É preciso dizer que Naomi confunde a taxa de mortalidade com a taxa de letalidade. A taxa de mortalidade mostra o número de pessoas de um país que morreram por uma doença e é calculada em óbitos a cada grupo de 100 mil habitantes, não em porcentagem.
Na Suíça, este índice era, nesta sexta-feira (14), de 117,75 mortes por 100 mil habitantes. Já a taxa de letalidade é a porcentagem de pessoas infectadas que vem a óbito e serve para indicar a gravidade da doença. O Estadão Verifica, serviço de checagem de informações do jornal O Estado de S. Paulo, conferiu a evolução deste índice entre 15 de maio e 15 de junho de 2020, período que compreende a publicação e despublicação do estudo citado. As fontes para a consulta foram o site do Escritório Federal de Saúde Pública da Suíça e o site da Universidade Johns Hopkins, referência no acompanhamento da pandemia no mundo.
Os dois bancos de dados possuem números diferentes, mas nenhum dos dois aponta que a taxa de letalidade suíça atingiu as marcas sugeridas por Naomi nem apresentou o aumento citado. Segundo dados do Escritório Federal de Saúde Pública da Suíça, a taxa de letalidade variou entre 5,54% e 5,58% no período. Utilizando-se os dados disponibilizados pela universidade Johns Hopkins, o índice variou de 6,15% a 6,24%.
Olhando-se os gráficos do órgão de saúde suíço, é possível ver que o país europeu chegou a ter uma média móvel de 55 mortes por dia no começo de abril de 2020. Esse número ficou em queda constante até atingir 0 mortes no último dia de maio. Esta média móvel se manteve estável e abaixo de 1 até o final de agosto.
Ou seja, no período citado por Naomi, a Suíça registrava zero morte por dia e se manteve em níveis baixos posteriormente. A mesma tendência é observada nos dados da universidade Johns Hopkins.
Sobre a diferença entre os números suíços e os da Universidade Johns Hopkins, o órgão de saúde federal disse que contabiliza os casos de morte confirmadas em laboratório registrados pelas 26 regiões administrativas do país. Tentamos contato com a universidade norte-americana, mas não obtivemos resposta até a publicação desta checagem.
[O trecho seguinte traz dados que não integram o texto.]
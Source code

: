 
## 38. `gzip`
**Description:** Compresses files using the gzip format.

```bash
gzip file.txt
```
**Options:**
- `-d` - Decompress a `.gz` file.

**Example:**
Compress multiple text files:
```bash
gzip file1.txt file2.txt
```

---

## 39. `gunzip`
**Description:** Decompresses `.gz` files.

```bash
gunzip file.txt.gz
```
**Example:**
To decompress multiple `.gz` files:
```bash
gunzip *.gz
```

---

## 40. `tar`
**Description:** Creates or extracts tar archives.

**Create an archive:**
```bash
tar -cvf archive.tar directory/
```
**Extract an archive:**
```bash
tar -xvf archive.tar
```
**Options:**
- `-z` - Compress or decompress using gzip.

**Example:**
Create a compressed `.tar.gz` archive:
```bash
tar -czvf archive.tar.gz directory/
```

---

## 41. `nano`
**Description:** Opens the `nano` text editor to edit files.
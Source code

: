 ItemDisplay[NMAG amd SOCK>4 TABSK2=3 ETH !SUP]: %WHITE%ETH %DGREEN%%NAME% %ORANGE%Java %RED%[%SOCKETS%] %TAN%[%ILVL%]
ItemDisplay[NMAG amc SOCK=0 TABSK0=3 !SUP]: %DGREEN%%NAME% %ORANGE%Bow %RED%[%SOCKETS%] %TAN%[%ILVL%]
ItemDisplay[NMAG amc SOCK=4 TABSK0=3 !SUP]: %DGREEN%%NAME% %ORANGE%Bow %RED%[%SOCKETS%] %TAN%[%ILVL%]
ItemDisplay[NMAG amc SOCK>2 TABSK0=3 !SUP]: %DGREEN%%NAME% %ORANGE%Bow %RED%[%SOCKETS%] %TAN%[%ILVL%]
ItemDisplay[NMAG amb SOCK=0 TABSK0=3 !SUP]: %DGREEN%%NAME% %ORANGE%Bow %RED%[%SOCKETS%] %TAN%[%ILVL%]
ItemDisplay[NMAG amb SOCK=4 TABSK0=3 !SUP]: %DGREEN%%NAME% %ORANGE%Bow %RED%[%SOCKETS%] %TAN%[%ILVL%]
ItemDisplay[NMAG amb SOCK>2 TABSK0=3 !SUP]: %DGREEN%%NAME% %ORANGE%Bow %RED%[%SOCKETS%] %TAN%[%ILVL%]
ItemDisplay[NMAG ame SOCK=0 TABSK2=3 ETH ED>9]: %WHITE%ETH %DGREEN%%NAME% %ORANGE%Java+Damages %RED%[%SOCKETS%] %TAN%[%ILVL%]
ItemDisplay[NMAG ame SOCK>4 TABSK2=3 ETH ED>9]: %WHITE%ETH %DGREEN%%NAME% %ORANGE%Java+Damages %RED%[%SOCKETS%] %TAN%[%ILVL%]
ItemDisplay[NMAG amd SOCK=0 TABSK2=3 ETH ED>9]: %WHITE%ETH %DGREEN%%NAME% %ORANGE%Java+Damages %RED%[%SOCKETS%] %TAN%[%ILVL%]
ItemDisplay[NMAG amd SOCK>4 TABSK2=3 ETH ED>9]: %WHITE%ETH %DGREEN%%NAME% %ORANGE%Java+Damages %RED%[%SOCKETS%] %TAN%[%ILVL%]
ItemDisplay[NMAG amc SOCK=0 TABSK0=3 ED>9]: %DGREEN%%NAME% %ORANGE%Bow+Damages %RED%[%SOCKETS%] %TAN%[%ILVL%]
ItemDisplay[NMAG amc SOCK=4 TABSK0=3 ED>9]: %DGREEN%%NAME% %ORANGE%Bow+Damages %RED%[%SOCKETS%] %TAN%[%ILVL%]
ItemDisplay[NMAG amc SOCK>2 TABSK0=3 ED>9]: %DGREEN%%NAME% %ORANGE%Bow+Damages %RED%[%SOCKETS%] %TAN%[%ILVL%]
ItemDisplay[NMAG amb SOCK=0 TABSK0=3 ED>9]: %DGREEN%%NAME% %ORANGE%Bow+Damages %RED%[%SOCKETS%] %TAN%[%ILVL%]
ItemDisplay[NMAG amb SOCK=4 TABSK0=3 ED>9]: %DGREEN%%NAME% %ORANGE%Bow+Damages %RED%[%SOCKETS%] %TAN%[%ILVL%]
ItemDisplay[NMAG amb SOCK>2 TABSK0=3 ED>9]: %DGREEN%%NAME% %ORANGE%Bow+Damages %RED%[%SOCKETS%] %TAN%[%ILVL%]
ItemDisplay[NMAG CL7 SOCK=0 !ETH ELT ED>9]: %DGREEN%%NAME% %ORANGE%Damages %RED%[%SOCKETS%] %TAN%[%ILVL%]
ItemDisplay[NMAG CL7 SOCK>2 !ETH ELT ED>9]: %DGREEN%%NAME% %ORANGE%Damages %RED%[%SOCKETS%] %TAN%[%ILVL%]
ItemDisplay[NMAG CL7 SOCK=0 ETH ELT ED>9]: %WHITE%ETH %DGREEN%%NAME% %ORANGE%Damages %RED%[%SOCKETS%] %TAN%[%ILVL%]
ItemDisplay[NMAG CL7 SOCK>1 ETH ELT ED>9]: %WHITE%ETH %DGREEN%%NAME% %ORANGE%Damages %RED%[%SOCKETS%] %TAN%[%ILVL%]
A cloroquina foi desenvolvida na década de 1930 pela empresa alemã Bayer e recebeu o nome comercial Resochin. Ela tem uso regulamentado para tratar pacientes com malária, lúpus e artrite reumatoide. A Agência Nacional de Vigilância Sanitária (Anvisa) e a Food and Drugs Administration (FDA), dos Estados Unidos, não recomendam seu uso contra a covid-19 pela falta de evidências científicas de sua eficácia.
Ineficácia
A utilização da hidroxicloroquina e da cloroquina no tratamento de pacientes com covid-19 foi inicialmente endossada por médicos do Sul da França. O estudo que justificava o tratamento, no entanto, acabou amplamente contestado. Uma revisão feita por outros médicos apontou dez erros metodológicos “grosseiros” que fazem com que o estudo “não permita tirar conclusão alguma”.
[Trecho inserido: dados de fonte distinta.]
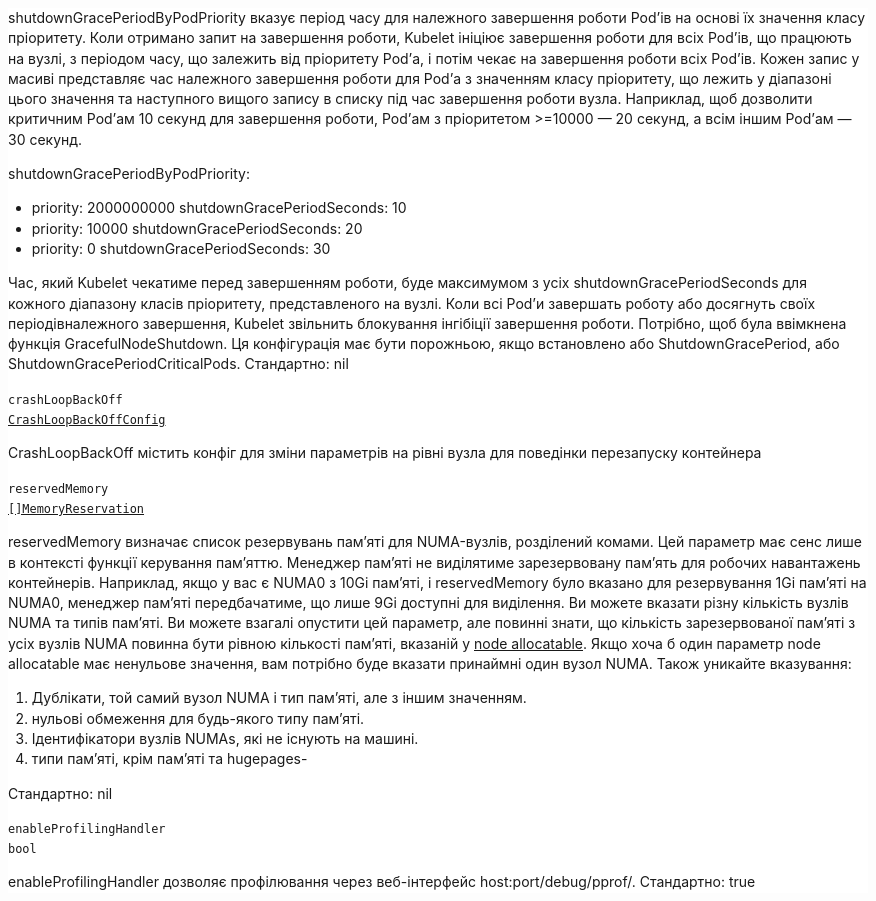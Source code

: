    <p>shutdownGracePeriodByPodPriority вказує період часу для належного завершення роботи Podʼів на основі їх значення класу пріоритету. Коли отримано запит на завершення роботи, Kubelet ініціює завершення роботи для всіх Podʼів, що працюють на вузлі, з періодом часу, що залежить від пріоритету Podʼа, і потім чекає на завершення роботи всіх Podʼів. Кожен запис у масиві представляє час належного завершення роботи для Podʼа з значенням класу пріоритету, що лежить у діапазоні цього значення та наступного вищого запису в списку під час завершення роботи вузла. Наприклад, щоб дозволити критичним Podʼам 10 секунд для завершення роботи, Podʼам з пріоритетом &gt;=10000 — 20 секунд, а всім іншим Podʼам — 30 секунд.</p>
<p>shutdownGracePeriodByPodPriority:</p>
<ul>
<li>priority: 2000000000
shutdownGracePeriodSeconds: 10</li>
<li>priority: 10000
shutdownGracePeriodSeconds: 20</li>
<li>priority: 0
shutdownGracePeriodSeconds: 30</li>
</ul>
<p>Час, який Kubelet чекатиме перед завершенням роботи, буде максимумом з усіх shutdownGracePeriodSeconds для кожного діапазону класів пріоритету, представленого на вузлі. Коли всі Podʼи завершать роботу або досягнуть своїх періодівналежного завершення, Kubelet звільнить блокування інгібіції завершення роботи. Потрібно, щоб була ввімкнена функція GracefulNodeShutdown. Ця конфігурація має бути порожньою, якщо встановлено або ShutdownGracePeriod, або ShutdownGracePeriodCriticalPods. Стандартно: nil</p>
</td>
</tr>
<tr><td><code>crashLoopBackOff</code><br/>
<a href="#kubelet-config-k8s-io-v1beta1-CrashLoopBackOffConfig"><code>CrashLoopBackOffConfig</code></a>
</td>
<td>
   <p>CrashLoopBackOff містить конфіг для зміни параметрів на рівні вузла для поведінки перезапуску контейнера</p>
</td>
</tr>
<tr><td><code>reservedMemory</code><br/>
<a href="#kubelet-config-k8s-io-v1beta1-MemoryReservation"><code>[]MemoryReservation</code></a>
</td>
<td>
   <p>reservedMemory визначає список резервувань памʼяті для NUMA-вузлів, розділений комами. Цей параметр має сенс лише в контексті функції керування памʼяттю. Менеджер памʼяті не виділятиме зарезервовану памʼять для робочих навантажень контейнерів. Наприклад, якщо у вас є NUMA0 з 10Gi памʼяті, і reservedMemory було вказано для резервування 1Gi памʼяті на NUMA0, менеджер памʼяті передбачатиме, що лише 9Gi доступні для виділення. Ви можете вказати різну кількість вузлів NUMA та типів памʼяті. Ви можете взагалі опустити цей параметр, але повинні знати, що кількість зарезервованої памʼяті з усіх вузлів NUMA повинна бути рівною кількості памʼяті, вказаній у <a href="/uk/docs/tasks/administer-cluster/reserve-compute-resources/#node-allocatable">node allocatable</a>. Якщо хоча б один параметр node allocatable має ненульове значення, вам потрібно буде вказати принаймні один вузол NUMA. Також уникайте вказування:</p>
<ol>
<li>Дублікати, той самий вузол NUMA і тип пам’яті, але з іншим значенням.</li>
<li>нульові обмеження для будь-якого типу памʼяті.</li>
<li>Ідентифікатори вузлів NUMAs, які не існують на машині.</li>
<li>типи пам’яті, крім пам’яті та hugepages-</li>
</ol>
<p>Стандартно: nil</p>
</td>
</tr>
<tr><td><code>enableProfilingHandler</code><br/>
<code>bool</code>
</td>
<td>
   <p>enableProfilingHandler дозволяє профілювання через веб-інтерфейс host:port/debug/pprof/. Стандартно: true</p>
</td>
A revisão também chama o estudo de “irresponsável” por endossar o tratamento, tendo vista os potenciais efeitos colaterais da hidroxicloroquina e a alta na procura do remédio.
De lá para cá, o medicamento foi colocado à prova em diversos estudos e os mais robustos, que seguiram o padrão randomizado duplo-cego, padrão ouro de pesquisas científicas, provaram a sua ineficácia contra a covid-19. A Organização Mundial da Saúde (OMS) recomendou “fortemente” que a hidroxicloroquina não seja utilizada como prevenção contra o novo coronavírus e deixe de ser prioridade em pesquisas científicas.
A decisão foi tomada após seis estudos com 6 mil pacientes mostrarem que a droga não teve efeito significativo na redução de casos e “provavelmente” aumenta o risco de efeitos adversos.